What you should do: The word "device" marks the lines to copy; find all of them in the entries below.

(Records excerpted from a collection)
- Opening Delimiter -
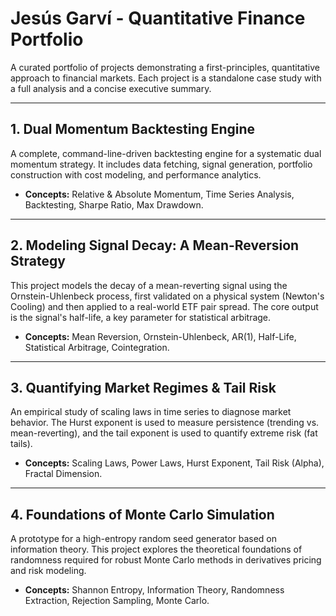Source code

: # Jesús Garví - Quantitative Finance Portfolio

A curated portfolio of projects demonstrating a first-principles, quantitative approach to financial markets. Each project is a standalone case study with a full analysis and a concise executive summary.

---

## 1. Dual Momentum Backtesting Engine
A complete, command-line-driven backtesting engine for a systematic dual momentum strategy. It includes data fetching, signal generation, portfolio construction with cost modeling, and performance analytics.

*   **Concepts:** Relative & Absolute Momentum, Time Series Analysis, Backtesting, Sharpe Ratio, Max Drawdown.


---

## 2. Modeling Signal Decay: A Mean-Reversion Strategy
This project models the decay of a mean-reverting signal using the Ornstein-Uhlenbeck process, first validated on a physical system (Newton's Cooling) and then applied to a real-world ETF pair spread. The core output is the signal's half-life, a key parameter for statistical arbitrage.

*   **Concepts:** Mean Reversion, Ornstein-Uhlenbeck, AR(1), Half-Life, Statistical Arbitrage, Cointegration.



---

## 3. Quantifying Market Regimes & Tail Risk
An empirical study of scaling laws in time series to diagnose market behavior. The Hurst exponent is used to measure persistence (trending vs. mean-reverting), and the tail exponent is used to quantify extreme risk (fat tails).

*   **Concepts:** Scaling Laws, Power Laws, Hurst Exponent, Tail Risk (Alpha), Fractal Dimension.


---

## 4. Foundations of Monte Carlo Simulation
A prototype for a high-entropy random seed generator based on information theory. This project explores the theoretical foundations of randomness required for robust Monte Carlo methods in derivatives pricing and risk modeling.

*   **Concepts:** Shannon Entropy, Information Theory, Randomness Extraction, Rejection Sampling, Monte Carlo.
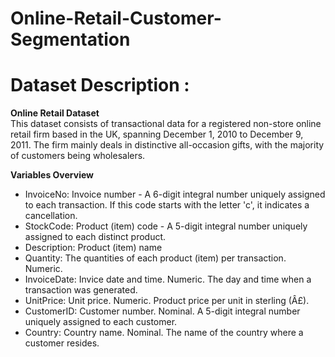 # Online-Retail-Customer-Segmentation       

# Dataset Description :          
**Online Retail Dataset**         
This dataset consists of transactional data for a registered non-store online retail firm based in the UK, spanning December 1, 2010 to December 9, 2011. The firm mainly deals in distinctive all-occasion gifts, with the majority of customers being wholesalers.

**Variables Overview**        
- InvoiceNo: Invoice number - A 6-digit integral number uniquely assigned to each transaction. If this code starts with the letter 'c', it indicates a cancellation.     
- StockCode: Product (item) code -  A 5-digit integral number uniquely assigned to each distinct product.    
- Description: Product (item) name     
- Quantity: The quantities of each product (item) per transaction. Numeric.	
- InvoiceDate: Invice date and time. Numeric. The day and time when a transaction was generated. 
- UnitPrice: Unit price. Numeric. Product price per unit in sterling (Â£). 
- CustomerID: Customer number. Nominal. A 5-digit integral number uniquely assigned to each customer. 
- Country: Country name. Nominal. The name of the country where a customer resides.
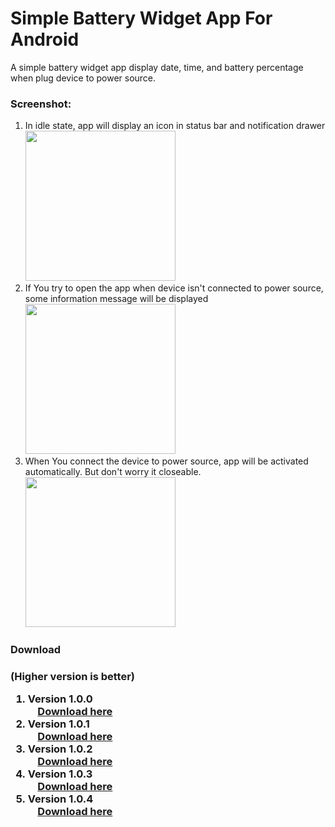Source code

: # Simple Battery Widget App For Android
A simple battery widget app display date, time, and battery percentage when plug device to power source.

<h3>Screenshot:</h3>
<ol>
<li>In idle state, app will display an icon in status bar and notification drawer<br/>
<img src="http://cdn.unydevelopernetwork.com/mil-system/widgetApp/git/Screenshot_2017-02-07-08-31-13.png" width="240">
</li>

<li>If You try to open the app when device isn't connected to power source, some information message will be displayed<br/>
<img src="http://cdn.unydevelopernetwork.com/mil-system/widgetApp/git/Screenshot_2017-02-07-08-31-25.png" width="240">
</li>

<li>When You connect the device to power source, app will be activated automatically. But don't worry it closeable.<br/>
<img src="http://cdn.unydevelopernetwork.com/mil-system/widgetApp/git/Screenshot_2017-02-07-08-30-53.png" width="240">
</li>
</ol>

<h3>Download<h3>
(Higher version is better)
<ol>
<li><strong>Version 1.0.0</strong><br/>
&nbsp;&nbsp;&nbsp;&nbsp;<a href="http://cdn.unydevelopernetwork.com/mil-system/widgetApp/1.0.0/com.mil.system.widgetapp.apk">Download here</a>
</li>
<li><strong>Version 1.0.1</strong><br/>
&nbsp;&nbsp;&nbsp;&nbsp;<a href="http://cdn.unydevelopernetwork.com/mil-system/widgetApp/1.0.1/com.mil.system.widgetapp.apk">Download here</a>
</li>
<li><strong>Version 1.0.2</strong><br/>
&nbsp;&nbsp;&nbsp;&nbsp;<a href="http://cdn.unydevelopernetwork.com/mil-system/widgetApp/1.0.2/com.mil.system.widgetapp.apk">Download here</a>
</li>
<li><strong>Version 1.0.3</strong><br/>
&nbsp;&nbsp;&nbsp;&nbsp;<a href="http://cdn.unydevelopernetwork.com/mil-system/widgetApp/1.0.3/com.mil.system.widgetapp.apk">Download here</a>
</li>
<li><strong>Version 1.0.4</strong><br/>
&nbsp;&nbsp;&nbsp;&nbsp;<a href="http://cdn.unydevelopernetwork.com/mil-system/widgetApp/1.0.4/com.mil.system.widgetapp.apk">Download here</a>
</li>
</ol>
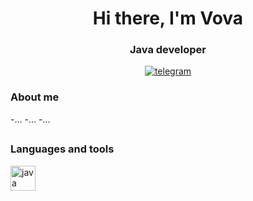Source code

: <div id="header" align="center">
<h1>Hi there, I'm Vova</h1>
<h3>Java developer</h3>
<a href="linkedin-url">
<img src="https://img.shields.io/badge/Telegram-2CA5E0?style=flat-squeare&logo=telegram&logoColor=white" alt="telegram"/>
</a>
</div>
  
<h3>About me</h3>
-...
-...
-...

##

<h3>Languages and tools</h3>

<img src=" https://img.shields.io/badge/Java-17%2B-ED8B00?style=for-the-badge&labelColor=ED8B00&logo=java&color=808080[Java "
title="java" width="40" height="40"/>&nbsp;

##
- Closing Delimiter -
Solution to this problem:
A simple battery widget app display date, time, and battery percentage when plug device to power source.
<li>If You try to open the app when device isn't connected to power source, some information message will be displayed<br/>
<li>When You connect the device to power source, app will be activated automatically. But don't worry it closeable.<br/>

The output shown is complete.